Agent Loop是一项关键技术创新,使大型语言模型突破基础问答功能,进化为具备跨应用、多任务执行能力的自主智能体。
一、无状态模型如何表现出自主性?
示例:用户指令手机助手执行天气查询、邮件发送及日程安排时,助手能维持上下文连贯性,但每次请求本质独立。
技术上,大型语言模型均为无状态函数:接收输入生成输出后即终止,不保留历史状态。GPT-3、GPT-4等主流模型均遵循此特性。
但Claude Code、Cursor等工具展现的连续操作能力,源于模型外的工程机制——Agent = Model + Loop + Tools + Context Management。
核心驱动力来自包裹模型的Harness(工程脚手架),模型仅负责“思考”,循环机制驱动持续行动。
示意图:
[用户输入] → [Model] ↔ [Loop] ↔ [Tools/环境] ↔ [上下文回灌] → [Model]
二、极简 Agent Loop:自主性实现机制
精简版Agent Loop仅需20行核心代码实现:
messages = [{"role": "user", "content": user_input}]
while True:
response = llm(messages, tools=available_tools)
messages.append(response)
if response.stop_reason != "tool_use":
return response.text
for tool_call in response.tool_calls:
result = execute(tool_call)
messages.append({"role": "tool", "content": result})

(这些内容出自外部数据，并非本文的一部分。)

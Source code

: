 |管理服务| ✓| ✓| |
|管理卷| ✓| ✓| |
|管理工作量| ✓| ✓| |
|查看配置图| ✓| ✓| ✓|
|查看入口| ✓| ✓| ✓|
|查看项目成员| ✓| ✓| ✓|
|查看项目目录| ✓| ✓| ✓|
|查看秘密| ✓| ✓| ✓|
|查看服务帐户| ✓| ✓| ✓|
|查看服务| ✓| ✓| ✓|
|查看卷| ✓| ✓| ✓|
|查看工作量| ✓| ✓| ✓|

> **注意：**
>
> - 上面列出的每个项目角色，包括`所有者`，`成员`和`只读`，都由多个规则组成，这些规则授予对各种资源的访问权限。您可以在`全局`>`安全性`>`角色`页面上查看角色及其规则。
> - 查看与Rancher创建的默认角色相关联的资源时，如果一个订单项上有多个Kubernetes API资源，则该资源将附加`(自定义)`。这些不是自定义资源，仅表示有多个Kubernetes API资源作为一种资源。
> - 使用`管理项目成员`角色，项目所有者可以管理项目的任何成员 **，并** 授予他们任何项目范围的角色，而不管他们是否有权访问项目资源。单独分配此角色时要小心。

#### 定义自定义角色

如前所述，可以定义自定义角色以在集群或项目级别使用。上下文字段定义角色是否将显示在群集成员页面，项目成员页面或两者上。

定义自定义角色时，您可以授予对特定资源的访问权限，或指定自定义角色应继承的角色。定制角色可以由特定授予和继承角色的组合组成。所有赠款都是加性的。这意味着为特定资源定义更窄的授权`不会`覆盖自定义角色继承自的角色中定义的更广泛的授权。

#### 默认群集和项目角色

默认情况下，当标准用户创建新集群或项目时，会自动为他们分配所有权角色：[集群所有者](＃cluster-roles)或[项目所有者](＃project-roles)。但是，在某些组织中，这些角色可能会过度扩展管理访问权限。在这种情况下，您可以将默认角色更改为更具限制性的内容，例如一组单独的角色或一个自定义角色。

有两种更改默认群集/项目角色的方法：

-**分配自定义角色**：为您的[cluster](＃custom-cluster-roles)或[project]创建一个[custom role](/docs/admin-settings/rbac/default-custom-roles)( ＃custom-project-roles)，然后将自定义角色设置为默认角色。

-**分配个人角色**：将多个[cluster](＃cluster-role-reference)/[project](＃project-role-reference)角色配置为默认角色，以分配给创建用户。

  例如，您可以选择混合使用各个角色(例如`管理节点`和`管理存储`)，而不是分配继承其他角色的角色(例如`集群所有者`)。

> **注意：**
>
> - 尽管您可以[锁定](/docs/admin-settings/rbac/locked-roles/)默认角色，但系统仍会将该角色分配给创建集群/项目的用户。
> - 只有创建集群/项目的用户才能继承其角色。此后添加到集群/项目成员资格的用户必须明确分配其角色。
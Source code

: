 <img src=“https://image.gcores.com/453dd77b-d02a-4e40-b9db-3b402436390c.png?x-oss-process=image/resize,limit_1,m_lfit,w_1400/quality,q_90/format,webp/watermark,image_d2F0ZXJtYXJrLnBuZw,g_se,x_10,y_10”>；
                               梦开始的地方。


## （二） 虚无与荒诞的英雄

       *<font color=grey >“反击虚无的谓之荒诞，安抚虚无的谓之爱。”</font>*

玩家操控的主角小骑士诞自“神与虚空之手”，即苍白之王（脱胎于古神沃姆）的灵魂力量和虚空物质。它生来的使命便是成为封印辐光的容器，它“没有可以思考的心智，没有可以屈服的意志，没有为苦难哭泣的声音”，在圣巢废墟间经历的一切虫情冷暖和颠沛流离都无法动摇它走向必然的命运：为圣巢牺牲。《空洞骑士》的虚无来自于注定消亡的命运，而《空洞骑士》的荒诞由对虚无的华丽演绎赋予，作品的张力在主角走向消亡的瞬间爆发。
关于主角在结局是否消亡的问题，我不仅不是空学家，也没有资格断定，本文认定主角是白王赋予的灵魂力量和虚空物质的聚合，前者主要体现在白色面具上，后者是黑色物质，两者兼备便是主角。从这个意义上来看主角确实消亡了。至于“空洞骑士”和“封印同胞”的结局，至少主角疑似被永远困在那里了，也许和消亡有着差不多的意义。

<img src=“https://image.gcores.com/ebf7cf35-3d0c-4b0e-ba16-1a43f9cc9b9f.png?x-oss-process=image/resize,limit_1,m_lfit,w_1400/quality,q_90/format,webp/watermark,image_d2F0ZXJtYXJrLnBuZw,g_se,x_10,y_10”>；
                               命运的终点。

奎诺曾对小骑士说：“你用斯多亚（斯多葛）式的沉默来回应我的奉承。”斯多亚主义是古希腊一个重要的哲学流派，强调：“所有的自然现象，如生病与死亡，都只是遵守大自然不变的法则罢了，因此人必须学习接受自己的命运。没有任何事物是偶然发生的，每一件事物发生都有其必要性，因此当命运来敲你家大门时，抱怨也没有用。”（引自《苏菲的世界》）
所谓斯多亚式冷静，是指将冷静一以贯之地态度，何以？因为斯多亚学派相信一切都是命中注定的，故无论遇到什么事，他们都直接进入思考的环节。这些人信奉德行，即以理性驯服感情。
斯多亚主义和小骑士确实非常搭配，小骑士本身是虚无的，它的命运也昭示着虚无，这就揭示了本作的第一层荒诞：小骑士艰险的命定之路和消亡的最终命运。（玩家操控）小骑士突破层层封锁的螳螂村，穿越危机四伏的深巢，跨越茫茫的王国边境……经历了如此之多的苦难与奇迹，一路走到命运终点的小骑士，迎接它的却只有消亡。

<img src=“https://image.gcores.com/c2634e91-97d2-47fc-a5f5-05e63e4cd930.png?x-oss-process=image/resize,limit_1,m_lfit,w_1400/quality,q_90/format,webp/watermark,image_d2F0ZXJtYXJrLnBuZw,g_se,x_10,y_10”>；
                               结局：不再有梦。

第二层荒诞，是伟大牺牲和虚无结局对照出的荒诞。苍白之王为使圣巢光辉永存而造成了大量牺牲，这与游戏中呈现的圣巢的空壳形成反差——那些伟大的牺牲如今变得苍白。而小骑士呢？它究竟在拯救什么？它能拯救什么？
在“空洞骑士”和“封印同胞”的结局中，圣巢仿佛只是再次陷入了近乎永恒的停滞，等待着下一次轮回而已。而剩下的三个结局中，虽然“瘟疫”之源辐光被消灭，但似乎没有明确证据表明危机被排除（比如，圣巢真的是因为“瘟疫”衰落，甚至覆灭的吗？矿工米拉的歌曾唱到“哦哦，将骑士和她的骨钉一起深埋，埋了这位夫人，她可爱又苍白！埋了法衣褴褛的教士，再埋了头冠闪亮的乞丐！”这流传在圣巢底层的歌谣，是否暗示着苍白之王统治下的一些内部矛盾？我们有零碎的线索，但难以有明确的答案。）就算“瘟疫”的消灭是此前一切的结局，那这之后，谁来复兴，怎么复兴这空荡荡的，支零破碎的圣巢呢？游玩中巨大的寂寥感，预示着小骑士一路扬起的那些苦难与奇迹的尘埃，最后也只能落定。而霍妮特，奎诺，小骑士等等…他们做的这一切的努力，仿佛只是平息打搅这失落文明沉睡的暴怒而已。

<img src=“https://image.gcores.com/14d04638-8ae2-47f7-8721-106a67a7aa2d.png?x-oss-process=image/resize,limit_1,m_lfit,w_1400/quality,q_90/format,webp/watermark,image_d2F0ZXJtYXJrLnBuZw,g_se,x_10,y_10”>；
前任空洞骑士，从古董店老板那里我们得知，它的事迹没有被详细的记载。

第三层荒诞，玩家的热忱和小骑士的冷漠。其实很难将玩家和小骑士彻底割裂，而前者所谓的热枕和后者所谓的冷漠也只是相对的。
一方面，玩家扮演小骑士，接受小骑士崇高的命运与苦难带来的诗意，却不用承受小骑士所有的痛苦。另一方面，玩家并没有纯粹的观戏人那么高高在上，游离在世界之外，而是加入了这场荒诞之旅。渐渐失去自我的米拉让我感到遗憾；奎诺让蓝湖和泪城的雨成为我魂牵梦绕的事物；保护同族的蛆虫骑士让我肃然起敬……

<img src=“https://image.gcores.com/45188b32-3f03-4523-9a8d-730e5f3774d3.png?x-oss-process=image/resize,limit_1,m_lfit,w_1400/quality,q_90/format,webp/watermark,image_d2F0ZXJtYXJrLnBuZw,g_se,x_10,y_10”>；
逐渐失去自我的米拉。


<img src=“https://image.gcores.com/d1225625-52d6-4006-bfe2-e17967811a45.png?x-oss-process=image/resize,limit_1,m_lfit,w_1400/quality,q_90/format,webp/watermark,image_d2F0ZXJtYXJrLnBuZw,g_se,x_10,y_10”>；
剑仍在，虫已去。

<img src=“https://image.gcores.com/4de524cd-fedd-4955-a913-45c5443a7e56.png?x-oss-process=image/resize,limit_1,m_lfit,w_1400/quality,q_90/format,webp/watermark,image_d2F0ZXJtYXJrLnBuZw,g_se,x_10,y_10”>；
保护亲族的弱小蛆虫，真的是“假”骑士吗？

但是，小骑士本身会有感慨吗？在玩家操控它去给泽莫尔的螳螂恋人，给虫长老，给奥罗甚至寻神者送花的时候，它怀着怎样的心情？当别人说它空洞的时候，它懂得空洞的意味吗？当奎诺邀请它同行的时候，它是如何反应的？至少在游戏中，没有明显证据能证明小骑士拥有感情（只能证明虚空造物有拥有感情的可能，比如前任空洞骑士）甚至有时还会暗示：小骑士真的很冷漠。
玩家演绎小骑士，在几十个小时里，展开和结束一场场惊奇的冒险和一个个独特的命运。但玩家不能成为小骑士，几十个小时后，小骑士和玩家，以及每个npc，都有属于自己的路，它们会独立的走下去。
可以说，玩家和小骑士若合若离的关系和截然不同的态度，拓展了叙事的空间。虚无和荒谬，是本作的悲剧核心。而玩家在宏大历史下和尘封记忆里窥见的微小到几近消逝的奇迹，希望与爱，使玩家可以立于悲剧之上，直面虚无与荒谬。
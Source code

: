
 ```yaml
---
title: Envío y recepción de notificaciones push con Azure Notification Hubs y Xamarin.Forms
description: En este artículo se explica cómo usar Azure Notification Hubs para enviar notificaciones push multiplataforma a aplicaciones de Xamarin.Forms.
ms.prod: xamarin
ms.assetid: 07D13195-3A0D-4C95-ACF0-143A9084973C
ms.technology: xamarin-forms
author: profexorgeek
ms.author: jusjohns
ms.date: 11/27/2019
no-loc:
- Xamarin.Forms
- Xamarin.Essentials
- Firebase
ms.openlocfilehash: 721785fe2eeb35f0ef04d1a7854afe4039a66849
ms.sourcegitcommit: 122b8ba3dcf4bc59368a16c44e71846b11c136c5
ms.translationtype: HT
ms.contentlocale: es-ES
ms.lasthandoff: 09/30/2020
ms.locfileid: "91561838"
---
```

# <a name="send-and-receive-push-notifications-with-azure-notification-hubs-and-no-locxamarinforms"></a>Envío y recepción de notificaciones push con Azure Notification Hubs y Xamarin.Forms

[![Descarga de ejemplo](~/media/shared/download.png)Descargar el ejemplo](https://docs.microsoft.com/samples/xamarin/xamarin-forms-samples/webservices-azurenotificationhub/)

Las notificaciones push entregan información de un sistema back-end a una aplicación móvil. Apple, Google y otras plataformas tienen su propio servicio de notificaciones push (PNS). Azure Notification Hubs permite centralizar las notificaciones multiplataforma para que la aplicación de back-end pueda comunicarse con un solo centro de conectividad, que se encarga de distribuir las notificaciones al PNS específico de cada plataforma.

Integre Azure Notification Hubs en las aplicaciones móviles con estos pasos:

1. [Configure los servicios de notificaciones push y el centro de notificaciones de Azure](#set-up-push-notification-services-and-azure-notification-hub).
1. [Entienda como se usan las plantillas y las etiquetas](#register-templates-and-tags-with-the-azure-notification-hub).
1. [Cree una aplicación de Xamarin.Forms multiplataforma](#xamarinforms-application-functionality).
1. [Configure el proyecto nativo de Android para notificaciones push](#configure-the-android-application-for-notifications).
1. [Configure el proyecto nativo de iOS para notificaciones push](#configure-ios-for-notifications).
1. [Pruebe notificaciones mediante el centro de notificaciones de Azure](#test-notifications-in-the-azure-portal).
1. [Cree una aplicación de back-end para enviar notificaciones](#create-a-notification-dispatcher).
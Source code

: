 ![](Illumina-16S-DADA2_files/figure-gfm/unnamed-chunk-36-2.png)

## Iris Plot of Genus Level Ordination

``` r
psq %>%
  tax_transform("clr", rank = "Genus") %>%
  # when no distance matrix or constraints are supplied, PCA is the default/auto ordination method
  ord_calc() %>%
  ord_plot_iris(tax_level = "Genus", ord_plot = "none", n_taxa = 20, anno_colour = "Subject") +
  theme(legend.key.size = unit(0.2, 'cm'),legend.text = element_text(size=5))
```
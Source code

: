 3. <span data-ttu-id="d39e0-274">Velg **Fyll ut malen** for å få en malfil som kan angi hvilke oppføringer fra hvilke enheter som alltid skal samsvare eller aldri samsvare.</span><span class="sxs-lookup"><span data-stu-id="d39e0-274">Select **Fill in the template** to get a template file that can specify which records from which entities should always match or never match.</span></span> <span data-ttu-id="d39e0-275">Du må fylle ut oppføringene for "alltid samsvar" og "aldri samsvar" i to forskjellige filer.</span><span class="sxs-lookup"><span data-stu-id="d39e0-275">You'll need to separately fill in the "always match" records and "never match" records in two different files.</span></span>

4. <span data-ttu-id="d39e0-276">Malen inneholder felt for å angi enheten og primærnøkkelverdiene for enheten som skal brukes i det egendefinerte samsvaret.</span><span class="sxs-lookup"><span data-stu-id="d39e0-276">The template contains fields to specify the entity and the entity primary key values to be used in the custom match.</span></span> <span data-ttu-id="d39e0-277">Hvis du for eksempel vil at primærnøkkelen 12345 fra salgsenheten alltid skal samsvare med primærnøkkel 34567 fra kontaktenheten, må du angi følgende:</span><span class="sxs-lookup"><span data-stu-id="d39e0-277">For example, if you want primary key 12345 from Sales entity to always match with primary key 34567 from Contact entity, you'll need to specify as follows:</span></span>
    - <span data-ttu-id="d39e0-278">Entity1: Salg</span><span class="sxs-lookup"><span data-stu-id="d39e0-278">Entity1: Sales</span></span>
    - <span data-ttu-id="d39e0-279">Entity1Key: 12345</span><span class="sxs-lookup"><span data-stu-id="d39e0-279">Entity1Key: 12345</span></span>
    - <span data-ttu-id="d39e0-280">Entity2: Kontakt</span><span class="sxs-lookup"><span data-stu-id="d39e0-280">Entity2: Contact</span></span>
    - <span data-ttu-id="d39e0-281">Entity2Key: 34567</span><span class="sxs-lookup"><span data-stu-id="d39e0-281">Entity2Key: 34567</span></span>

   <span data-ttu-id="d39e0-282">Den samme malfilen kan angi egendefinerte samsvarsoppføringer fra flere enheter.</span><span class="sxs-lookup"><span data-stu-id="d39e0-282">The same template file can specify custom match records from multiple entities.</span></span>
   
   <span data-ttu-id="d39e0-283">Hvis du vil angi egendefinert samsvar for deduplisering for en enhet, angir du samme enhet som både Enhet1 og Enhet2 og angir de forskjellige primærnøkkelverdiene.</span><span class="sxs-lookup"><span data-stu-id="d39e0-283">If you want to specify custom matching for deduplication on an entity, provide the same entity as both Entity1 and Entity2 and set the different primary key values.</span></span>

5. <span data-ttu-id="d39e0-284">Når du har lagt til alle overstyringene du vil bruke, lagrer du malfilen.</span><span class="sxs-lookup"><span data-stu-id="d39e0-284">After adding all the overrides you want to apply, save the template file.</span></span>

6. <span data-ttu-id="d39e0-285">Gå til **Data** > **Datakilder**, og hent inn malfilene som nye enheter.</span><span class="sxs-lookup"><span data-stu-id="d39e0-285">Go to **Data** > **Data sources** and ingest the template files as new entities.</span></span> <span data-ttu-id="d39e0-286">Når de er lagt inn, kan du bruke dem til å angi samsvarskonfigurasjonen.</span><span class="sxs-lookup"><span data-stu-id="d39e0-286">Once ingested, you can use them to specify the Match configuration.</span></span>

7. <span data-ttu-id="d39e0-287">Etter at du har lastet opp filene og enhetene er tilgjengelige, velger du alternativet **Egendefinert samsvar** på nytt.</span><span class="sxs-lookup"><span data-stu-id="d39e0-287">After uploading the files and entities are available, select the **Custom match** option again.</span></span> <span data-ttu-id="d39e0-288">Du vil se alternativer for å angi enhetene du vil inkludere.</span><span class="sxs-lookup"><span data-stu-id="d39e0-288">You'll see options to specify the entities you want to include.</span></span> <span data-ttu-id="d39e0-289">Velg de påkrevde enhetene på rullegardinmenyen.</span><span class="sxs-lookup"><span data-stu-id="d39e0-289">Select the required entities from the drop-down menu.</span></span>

- 关键点:模型的自主决策仅发生在llm()调用瞬间
- Loop作用:持续向模型提供最新环境状态
- 多Agent协同、记忆管理等进阶设计,本质是该循环的扩展
示意图:
[模型思考] → [执行工具] → [获取反馈] → [更新上下文] → [模型思考]
三、企业级 Agent 工程核心考量
实验室原型与生产环境存在显著差异,企业级方案需重点优化以下维度:
生命周期管理
- 自然终止:检测模型停止调用工具信号
- 安全熔断:设置循环步数上限
- 死循环检测:识别重复操作模式
- 资源配额:限定Token用量与执行时长
上下文管理
- 滑动窗口:留存最新操作序列
- 压缩摘要:提炼历史信息关键点
- 分层状态树:整合操作流水、历史摘要及核心状态
工具挂载机制
- 原生Function Calling:提供结构化稳定接口
- Prompt解析:增强小模型兼容性
容错与自愈
- 内环自愈:模型自主修复逻辑错误
- 外环拦截:系统级异常捕获
- 混合范式:业务异常由模型处理,系统异常由Harness接管
调度拓扑
- 单Agent并发:并行触发多工具调用
- 多Agent协同:子Agent执行任务,主Agent把控决策
示意图:
[主Agent Planner] → [子Agent Executor] → [工具/文件操作] → [主Agent]
四、从原型到工业级:Harness的演进路径
以开源项目learn-claude-code为例:
- s01-s02:集成基础Loop与多工具调度
- s03:引入Todo列表防目标遗忘
- s04:主Agent规划、子Agent执行分工架构
- s06:实施上下文压缩控制信息膨胀
核心法则:模型定义Agent能力,代码实现Harness价值。
Harness不增强模型智能,但提供容错机制、记忆管理与环境隔离保障。
示意图:
[用户需求] → [主Agent] → [子Agent] → [工具/环境] → [上下文压缩] → [主Agent]
五、生产环境失效边界与解决方案
常见失效点:上下文雪崩、工具幻觉、死循环、目标发散
解决方案:上下文压缩策略 + 工具白名单管控 + 执行步数限制 + 定期目标自省
示意图:
[历史信息] → [压缩摘要] → [模型决策] → [工具执行] → [反馈] → [压缩摘要]
六、终局思考:Harness的未来
随模型能力提升(长链推理、原生工具调用),Harness将如何演变?
- 可能性一:模型内部实现闭环,Harness功能被吸收
- 可能性二:企业级需求(审计、权限管理)确保Harness长期存在
无论技术演进,复杂业务始终始于精简而优雅的while True循环。
模型驱动思考,Loop提供行动机会,Harness保障系统安全稳定运行。